### Your goal:
Please tally the lines below that contain the string "Moravy" and reply with that figure only.

### Data supplied:
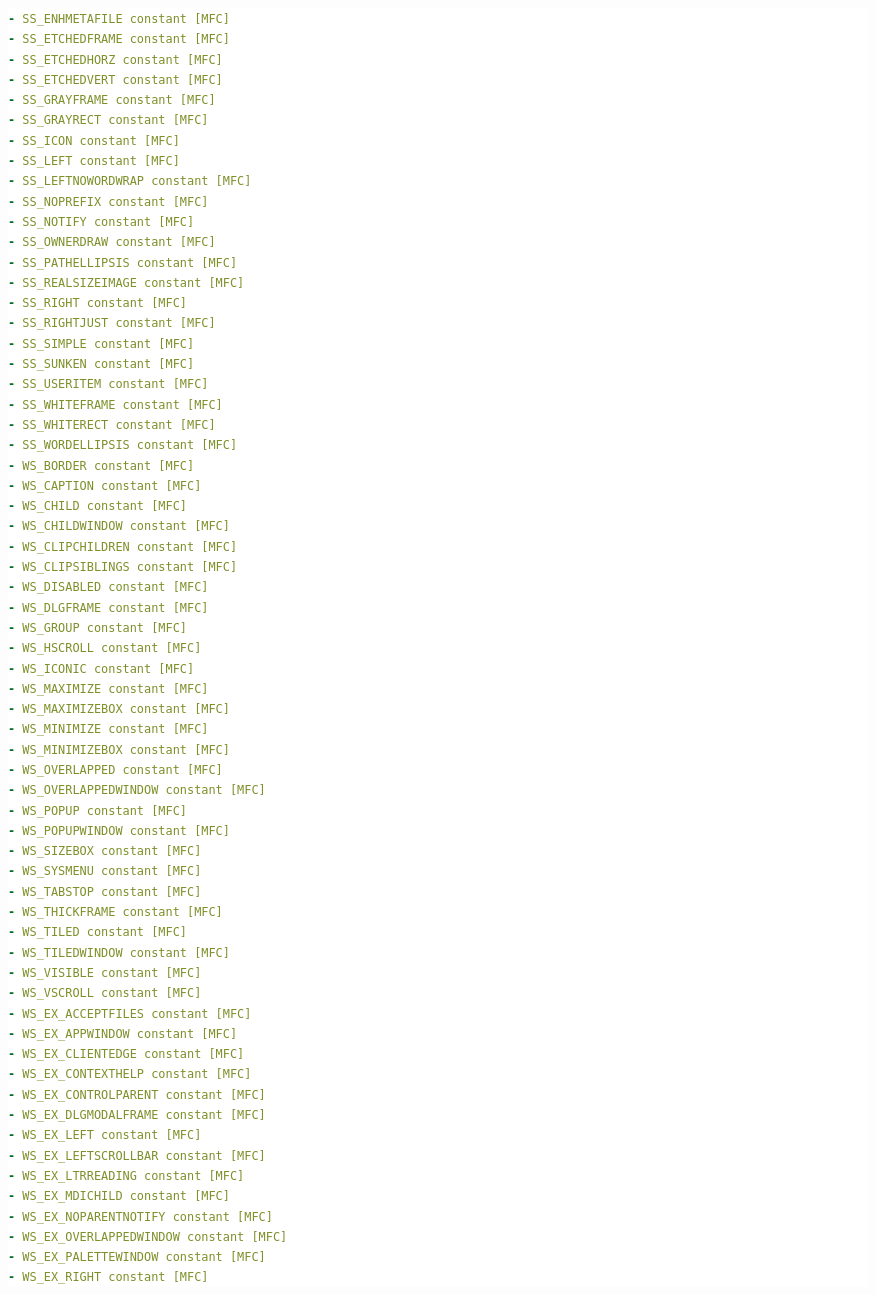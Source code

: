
 ```yaml
- SS_ENHMETAFILE constant [MFC]
- SS_ETCHEDFRAME constant [MFC]
- SS_ETCHEDHORZ constant [MFC]
- SS_ETCHEDVERT constant [MFC]
- SS_GRAYFRAME constant [MFC]
- SS_GRAYRECT constant [MFC]
- SS_ICON constant [MFC]
- SS_LEFT constant [MFC]
- SS_LEFTNOWORDWRAP constant [MFC]
- SS_NOPREFIX constant [MFC]
- SS_NOTIFY constant [MFC]
- SS_OWNERDRAW constant [MFC]
- SS_PATHELLIPSIS constant [MFC]
- SS_REALSIZEIMAGE constant [MFC]
- SS_RIGHT constant [MFC]
- SS_RIGHTJUST constant [MFC]
- SS_SIMPLE constant [MFC]
- SS_SUNKEN constant [MFC]
- SS_USERITEM constant [MFC]
- SS_WHITEFRAME constant [MFC]
- SS_WHITERECT constant [MFC]
- SS_WORDELLIPSIS constant [MFC]
- WS_BORDER constant [MFC]
- WS_CAPTION constant [MFC]
- WS_CHILD constant [MFC]
- WS_CHILDWINDOW constant [MFC]
- WS_CLIPCHILDREN constant [MFC]
- WS_CLIPSIBLINGS constant [MFC]
- WS_DISABLED constant [MFC]
- WS_DLGFRAME constant [MFC]
- WS_GROUP constant [MFC]
- WS_HSCROLL constant [MFC]
- WS_ICONIC constant [MFC]
- WS_MAXIMIZE constant [MFC]
- WS_MAXIMIZEBOX constant [MFC]
- WS_MINIMIZE constant [MFC]
- WS_MINIMIZEBOX constant [MFC]
- WS_OVERLAPPED constant [MFC]
- WS_OVERLAPPEDWINDOW constant [MFC]
- WS_POPUP constant [MFC]
- WS_POPUPWINDOW constant [MFC]
- WS_SIZEBOX constant [MFC]
- WS_SYSMENU constant [MFC]
- WS_TABSTOP constant [MFC]
- WS_THICKFRAME constant [MFC]
- WS_TILED constant [MFC]
- WS_TILEDWINDOW constant [MFC]
- WS_VISIBLE constant [MFC]
- WS_VSCROLL constant [MFC]
- WS_EX_ACCEPTFILES constant [MFC]
- WS_EX_APPWINDOW constant [MFC]
- WS_EX_CLIENTEDGE constant [MFC]
- WS_EX_CONTEXTHELP constant [MFC]
- WS_EX_CONTROLPARENT constant [MFC]
- WS_EX_DLGMODALFRAME constant [MFC]
- WS_EX_LEFT constant [MFC]
- WS_EX_LEFTSCROLLBAR constant [MFC]
- WS_EX_LTRREADING constant [MFC]
- WS_EX_MDICHILD constant [MFC]
- WS_EX_NOPARENTNOTIFY constant [MFC]
- WS_EX_OVERLAPPEDWINDOW constant [MFC]
- WS_EX_PALETTEWINDOW constant [MFC]
- WS_EX_RIGHT constant [MFC]
```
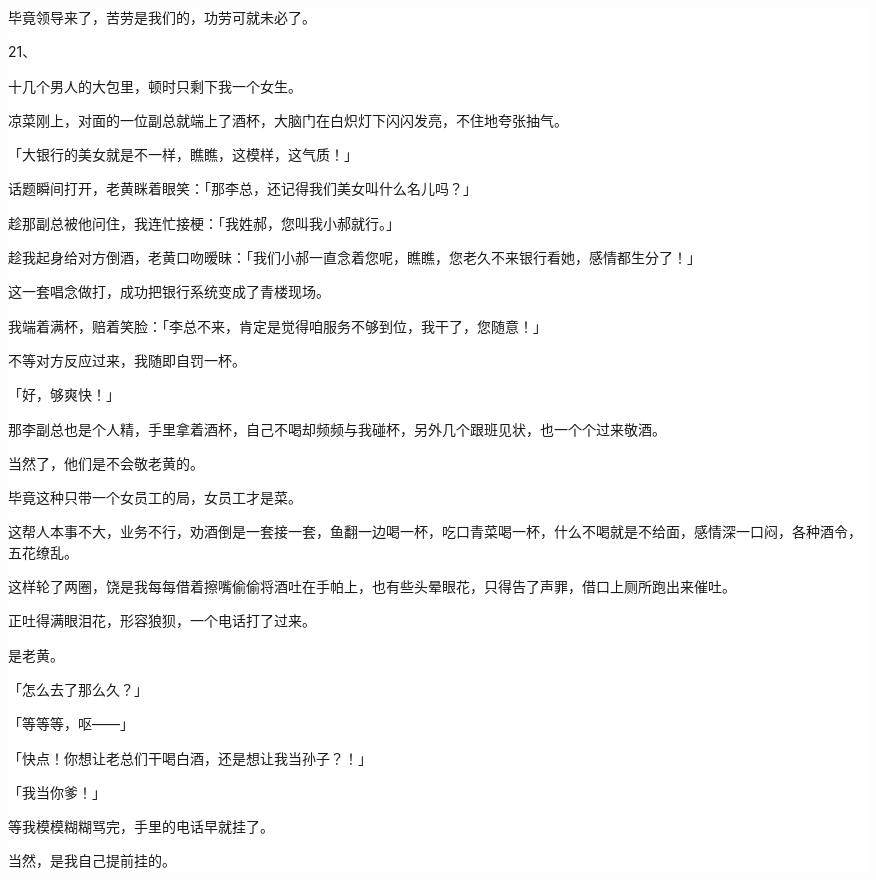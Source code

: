 毕竟领导来了，苦劳是我们的，功劳可就未必了。


21、


十几个男人的大包里，顿时只剩下我一个女生。


凉菜刚上，对面的一位副总就端上了酒杯，大脑门在白炽灯下闪闪发亮，不住地夸张抽气。


「大银行的美女就是不一样，瞧瞧，这模样，这气质！」


话题瞬间打开，老黄眯着眼笑：「那李总，还记得我们美女叫什么名儿吗？」


趁那副总被他问住，我连忙接梗：「我姓郝，您叫我小郝就行。」


趁我起身给对方倒酒，老黄口吻暧昧：「我们小郝一直念着您呢，瞧瞧，您老久不来银行看她，感情都生分了！」


这一套唱念做打，成功把银行系统变成了青楼现场。


我端着满杯，赔着笑脸：「李总不来，肯定是觉得咱服务不够到位，我干了，您随意！」


不等对方反应过来，我随即自罚一杯。


「好，够爽快！」


那李副总也是个人精，手里拿着酒杯，自己不喝却频频与我碰杯，另外几个跟班见状，也一个个过来敬酒。


当然了，他们是不会敬老黄的。


毕竟这种只带一个女员工的局，女员工才是菜。


这帮人本事不大，业务不行，劝酒倒是一套接一套，鱼翻一边喝一杯，吃口青菜喝一杯，什么不喝就是不给面，感情深一口闷，各种酒令，五花缭乱。


这样轮了两圈，饶是我每每借着擦嘴偷偷将酒吐在手帕上，也有些头晕眼花，只得告了声罪，借口上厕所跑出来催吐。


正吐得满眼泪花，形容狼狈，一个电话打了过来。


是老黄。


「怎么去了那么久？」


「等等等，呕——」


「快点！你想让老总们干喝白酒，还是想让我当孙子？！」


「我当你爹！」


等我模模糊糊骂完，手里的电话早就挂了。


当然，是我自己提前挂的。
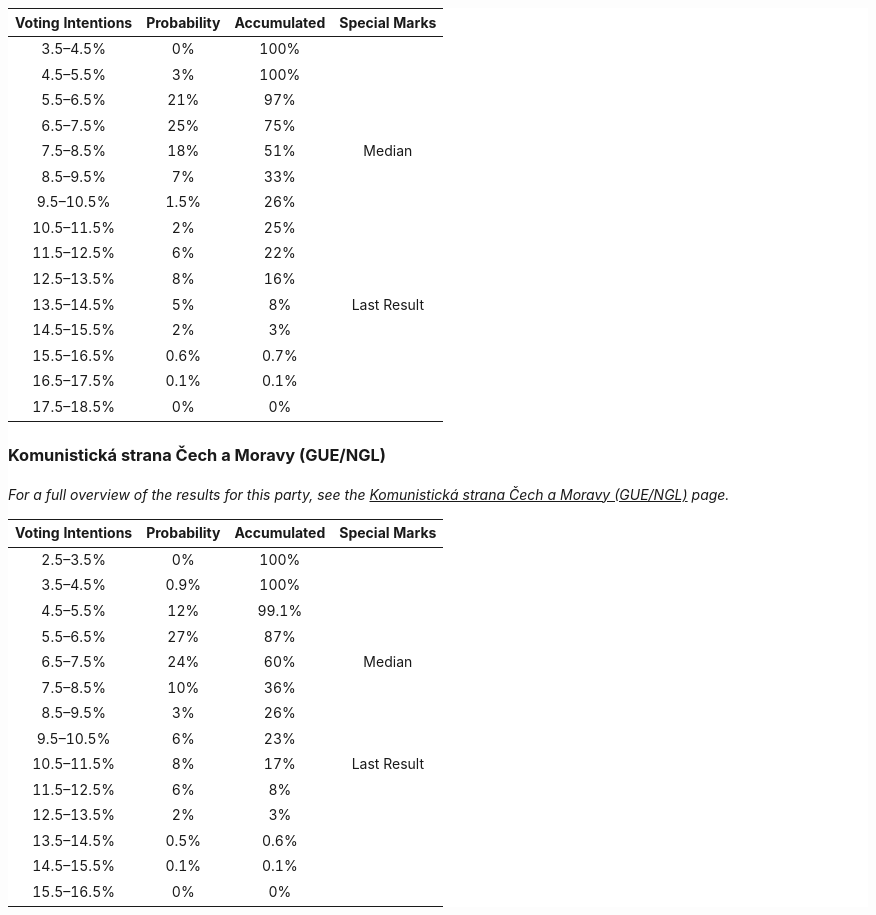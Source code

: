 | Voting Intentions | Probability | Accumulated | Special Marks |
|:-----------------:|:-----------:|:-----------:|:-------------:|
| 3.5–4.5% | 0% | 100% |  |
| 4.5–5.5% | 3% | 100% |  |
| 5.5–6.5% | 21% | 97% |  |
| 6.5–7.5% | 25% | 75% |  |
| 7.5–8.5% | 18% | 51% | Median |
| 8.5–9.5% | 7% | 33% |  |
| 9.5–10.5% | 1.5% | 26% |  |
| 10.5–11.5% | 2% | 25% |  |
| 11.5–12.5% | 6% | 22% |  |
| 12.5–13.5% | 8% | 16% |  |
| 13.5–14.5% | 5% | 8% | Last Result |
| 14.5–15.5% | 2% | 3% |  |
| 15.5–16.5% | 0.6% | 0.7% |  |
| 16.5–17.5% | 0.1% | 0.1% |  |
| 17.5–18.5% | 0% | 0% |  |

### Komunistická strana Čech a Moravy (GUE/NGL)

*For a full overview of the results for this party, see the [Komunistická strana Čech a Moravy (GUE/NGL)](party-komunistickástranačechamoravyguengl.html) page.*

| Voting Intentions | Probability | Accumulated | Special Marks |
|:-----------------:|:-----------:|:-----------:|:-------------:|
| 2.5–3.5% | 0% | 100% |  |
| 3.5–4.5% | 0.9% | 100% |  |
| 4.5–5.5% | 12% | 99.1% |  |
| 5.5–6.5% | 27% | 87% |  |
| 6.5–7.5% | 24% | 60% | Median |
| 7.5–8.5% | 10% | 36% |  |
| 8.5–9.5% | 3% | 26% |  |
| 9.5–10.5% | 6% | 23% |  |
| 10.5–11.5% | 8% | 17% | Last Result |
| 11.5–12.5% | 6% | 8% |  |
| 12.5–13.5% | 2% | 3% |  |
| 13.5–14.5% | 0.5% | 0.6% |  |
| 14.5–15.5% | 0.1% | 0.1% |  |
| 15.5–16.5% | 0% | 0% |  |
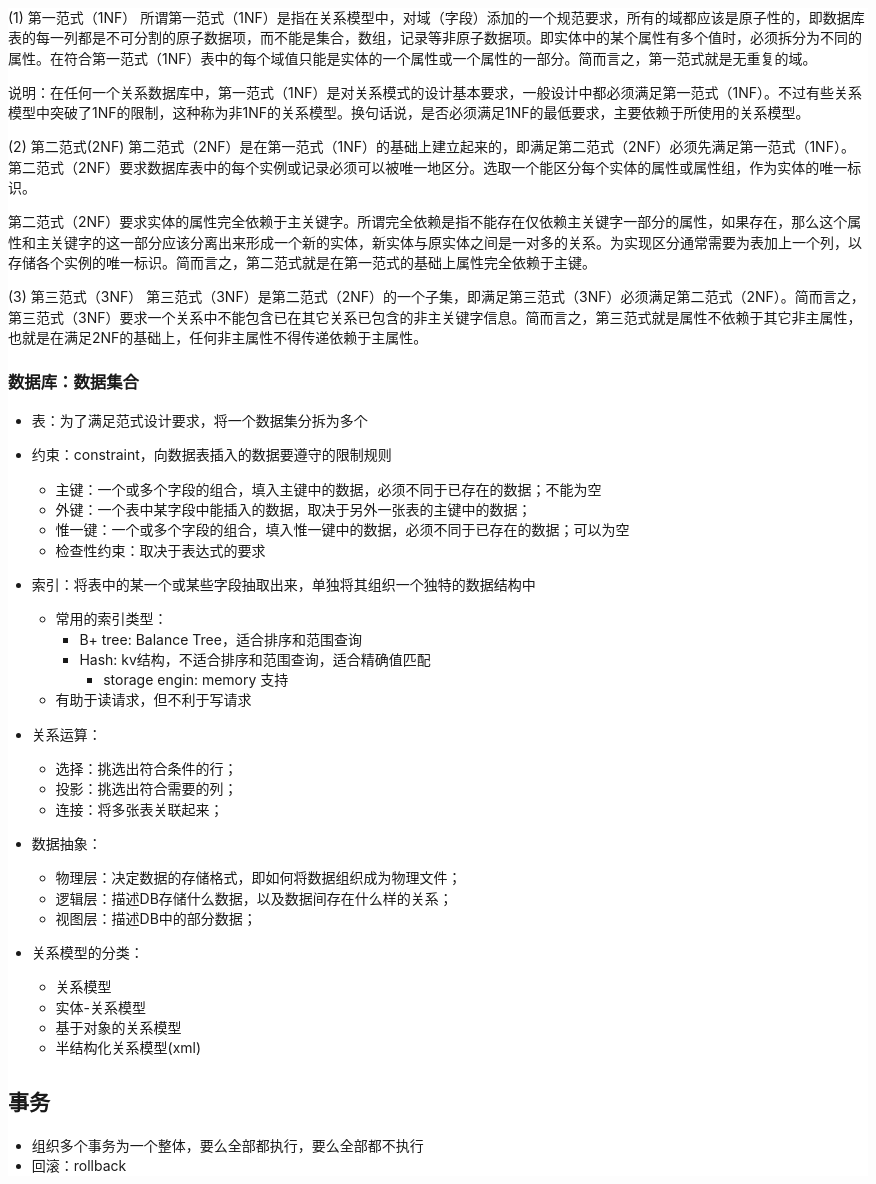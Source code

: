 (1) 第一范式（1NF）
所谓第一范式（1NF）是指在关系模型中，对域（字段）添加的一个规范要求，所有的域都应该是原子性的，即数据库表的每一列都是不可分割的原子数据项，而不能是集合，数组，记录等非原子数据项。即实体中的某个属性有多个值时，必须拆分为不同的属性。在符合第一范式（1NF）表中的每个域值只能是实体的一个属性或一个属性的一部分。简而言之，第一范式就是无重复的域。

说明：在任何一个关系数据库中，第一范式（1NF）是对关系模式的设计基本要求，一般设计中都必须满足第一范式（1NF）。不过有些关系模型中突破了1NF的限制，这种称为非1NF的关系模型。换句话说，是否必须满足1NF的最低要求，主要依赖于所使用的关系模型。

(2) 第二范式(2NF)
第二范式（2NF）是在第一范式（1NF）的基础上建立起来的，即满足第二范式（2NF）必须先满足第一范式（1NF）。第二范式（2NF）要求数据库表中的每个实例或记录必须可以被唯一地区分。选取一个能区分每个实体的属性或属性组，作为实体的唯一标识。

第二范式（2NF）要求实体的属性完全依赖于主关键字。所谓完全依赖是指不能存在仅依赖主关键字一部分的属性，如果存在，那么这个属性和主关键字的这一部分应该分离出来形成一个新的实体，新实体与原实体之间是一对多的关系。为实现区分通常需要为表加上一个列，以存储各个实例的唯一标识。简而言之，第二范式就是在第一范式的基础上属性完全依赖于主键。

(3) 第三范式（3NF）
第三范式（3NF）是第二范式（2NF）的一个子集，即满足第三范式（3NF）必须满足第二范式（2NF）。简而言之，第三范式（3NF）要求一个关系中不能包含已在其它关系已包含的非主关键字信息。简而言之，第三范式就是属性不依赖于其它非主属性，也就是在满足2NF的基础上，任何非主属性不得传递依赖于主属性。

### 数据库：数据集合

- 表：为了满足范式设计要求，将一个数据集分拆为多个
- 约束：constraint，向数据表插入的数据要遵守的限制规则
  - 主键：一个或多个字段的组合，填入主键中的数据，必须不同于已存在的数据；不能为空
  - 外键：一个表中某字段中能插入的数据，取决于另外一张表的主键中的数据；
  - 惟一键：一个或多个字段的组合，填入惟一键中的数据，必须不同于已存在的数据；可以为空
  - 检查性约束：取决于表达式的要求

- 索引：将表中的某一个或某些字段抽取出来，单独将其组织一个独特的数据结构中
  - 常用的索引类型：
    - B+ tree: Balance Tree，适合排序和范围查询
    - Hash: kv结构，不适合排序和范围查询，适合精确值匹配
      - storage engin: memory 支持
  - 有助于读请求，但不利于写请求

- 关系运算：
  - 选择：挑选出符合条件的行；
  - 投影：挑选出符合需要的列；
  - 连接：将多张表关联起来；

- 数据抽象：
  - 物理层：决定数据的存储格式，即如何将数据组织成为物理文件；
  - 逻辑层：描述DB存储什么数据，以及数据间存在什么样的关系；
  - 视图层：描述DB中的部分数据；

- 关系模型的分类：
  - 关系模型
  - 实体-关系模型
  - 基于对象的关系模型
  - 半结构化关系模型(xml)

## 事务

- 组织多个事务为一个整体，要么全部都执行，要么全部都不执行
- 回滚：rollback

### Written reply:
2